## [TASK DESCRIPTION]
The full set of records must be returned exactly, character for character.

## [TASK INPUT]
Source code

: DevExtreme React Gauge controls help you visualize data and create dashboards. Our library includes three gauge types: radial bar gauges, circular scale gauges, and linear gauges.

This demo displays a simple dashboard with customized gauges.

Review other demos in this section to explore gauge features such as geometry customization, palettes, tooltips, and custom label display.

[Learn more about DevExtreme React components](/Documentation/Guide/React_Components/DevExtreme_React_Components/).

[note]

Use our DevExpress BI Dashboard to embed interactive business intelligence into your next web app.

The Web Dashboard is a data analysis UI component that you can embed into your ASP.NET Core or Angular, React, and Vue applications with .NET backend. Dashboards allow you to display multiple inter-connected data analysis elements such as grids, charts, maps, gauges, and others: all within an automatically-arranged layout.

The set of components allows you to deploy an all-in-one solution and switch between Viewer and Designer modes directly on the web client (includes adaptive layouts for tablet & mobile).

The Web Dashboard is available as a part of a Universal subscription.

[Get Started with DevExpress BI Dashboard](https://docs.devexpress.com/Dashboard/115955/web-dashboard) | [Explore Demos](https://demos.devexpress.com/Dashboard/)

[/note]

## [RESULT OF THE EXERCISE]
Source code

: DevExtreme React Gauge controls help you visualize data and create dashboards. Our library includes three gauge types: radial bar gauges, circular scale gauges, and linear gauges.

This demo displays a simple dashboard with customized gauges.

Review other demos in this section to explore gauge features such as geometry customization, palettes, tooltips, and custom label display.

[Learn more about DevExtreme React components](/Documentation/Guide/React_Components/DevExtreme_React_Components/).

[note]

Use our DevExpress BI Dashboard to embed interactive business intelligence into your next web app.

The Web Dashboard is a data analysis UI component that you can embed into your ASP.NET Core or Angular, React, and Vue applications with .NET backend. Dashboards allow you to display multiple inter-connected data analysis elements such as grids, charts, maps, gauges, and others: all within an automatically-arranged layout.

The set of components allows you to deploy an all-in-one solution and switch between Viewer and Designer modes directly on the web client (includes adaptive layouts for tablet & mobile).

The Web Dashboard is available as a part of a Universal subscription.

[Get Started with DevExpress BI Dashboard](https://docs.devexpress.com/Dashboard/115955/web-dashboard) | [Explore Demos](https://demos.devexpress.com/Dashboard/)

[/note]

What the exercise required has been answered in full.